Archive for June, 2008

Forcing my way in

Keep out
The entrances to the Van Cortlandt Park track were gated this morning. Either the groundskeepers were on vacation or the city has imposed a cutback in services. The paddleball courts were open and in use and I wished for the dozenth time that I had a partner so I could play. Just about any competitive game is more exciting than walking and jogging, but you do what’s available to you.

It looked as if the track was not going to be available. I walked north alongside the bleachers to see if I could find an entrance. Much to my surprise, I saw the usual crowd taking their morning constitutional on the track itself: The young, fit Asian girl who always asks me what time it is; the moderately plump Hispanic blonde who looks trimmer with each passing week; the stocky Albanian bullet of a lady who takes her walk in her housecoat; the dozen or so black and Hispanic joggers who go the extra mile to lose their love handles. I wanted to be on the inside track, you might say, with them.

As I peered about for an entrance, I encountered an older Irish lady. “Are you trying to get inside?” she asked me.

I said yes and complained that the entrances were gated.

“Walk up ahead,” she said. “You’ll see an entrance with a chain-lock. Just give it a bit of a shove and you’ll get in.”

The woman’s fortuitous appearance and her advice struck me as something from out of a dream. Would that I encountered such useful help in so many other situations in my life!

I looked past her to the other entrances. “They’re all locked,” I said.

Like a biblical angel, she encouraged me to go on ahead to find a way in.

I came upon the entrance gated shut with a loose chain. I pushed and the gate opened wide enough for me to scooch down and steal into the park.

By my sixth walking lap around the track — at eight in the morning it was too humid to jog — I was congratulating myself that I had sufficient practical sense to work around the city’s bureaucratic sloth, or whatever it was that kept the track inaccessible to a population with few enough athletic resources. Soon, though, my sky-is-falling nature kicked in: If some criminal wanted to get his jollies, he could stand by that one haphazardly chained entrance, herd the Sunday morning joggers onto the track, lock us all in and hold us hostage.
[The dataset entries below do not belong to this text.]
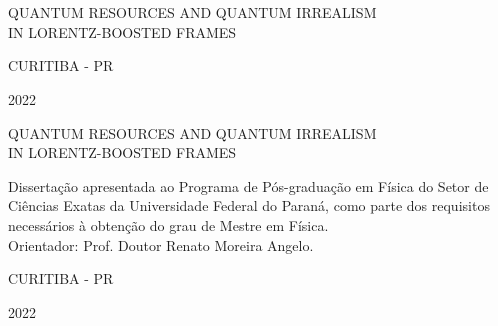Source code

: \documentclass[12pt,a4paper,notitlepage]{report}
\begin{document}
\newcommand{\be}{\begin{eqnarray}}
\newcommand{\ee}{\end{eqnarray}}
\newcommand{\eq}[1]{\begin{align}#1\end{align}}
\newcommand{\Unit}{\mathbb{1}}
\newcommand{\Hop}{\mathcal{H}}
\newcommand{\sinc}{\mbox{ sinc}}
\newcommand{\overbar}[1]{\mkern 1.5mu\overline{\mkern-1.5mu#1\mkern-1.5mu}\mkern 1.5mu}

\begin{titlepage} %
\begin{center}
\vspace{2cm}
\\[.5cm]

\vspace{4cm}

\\[2cm]

\vspace{3.5cm}

QUANTUM RESOURCES AND QUANTUM IRREALISM \\[.2cm]
IN LORENTZ-BOOSTED FRAMES
\\[2.5cm]

\hfill

\vfill

CURITIBA - PR

2022

\end{center}
\end{titlepage}

\begin{titlepage} %
\begin{center}

\vspace{4cm}


\vspace{7cm}

QUANTUM RESOURCES AND QUANTUM IRREALISM \\[.2cm]
IN LORENTZ-BOOSTED FRAMES
\\[2.5cm]

\vspace{2cm}

\hspace{.45\textwidth} %
\begin{minipage}{.5\textwidth}
{\footnotesize Dissertação apresentada ao Programa de Pós-graduação em Física do 
Setor de Ciências Exatas da Universidade Federal do Paraná, 
como parte dos requisitos necessários à obtenção do grau de Mestre
em Física. \\[.5cm]
Orientador: Prof. Doutor Renato Moreira Angelo.}
\end{minipage}

\vfill

CURITIBA - PR

2022

\end{center}
\end{titlepage}
\end{document}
“You really know how to enjoy a hot summer’s day,” I told myself.

If you think I’m a tad on the paranoid side, explain why one of the joggers, a young black guy, was jogging with a handgun in his hand. I hoped it might have been a hook; on my way to the park, I drove past a young man with a prosthetic right arm. This is the Bronx after all and the borough sends its fair share of young men off to Iraq and Afghanistan. Nope. It was a handgun. The fact that the guy was jogging alongside a young Indian woman was somewhat reassuring, if inexplicable. She looked as if she could have been a computer scientist. Maybe she was his parole officer and they were taking the handgun out for a run?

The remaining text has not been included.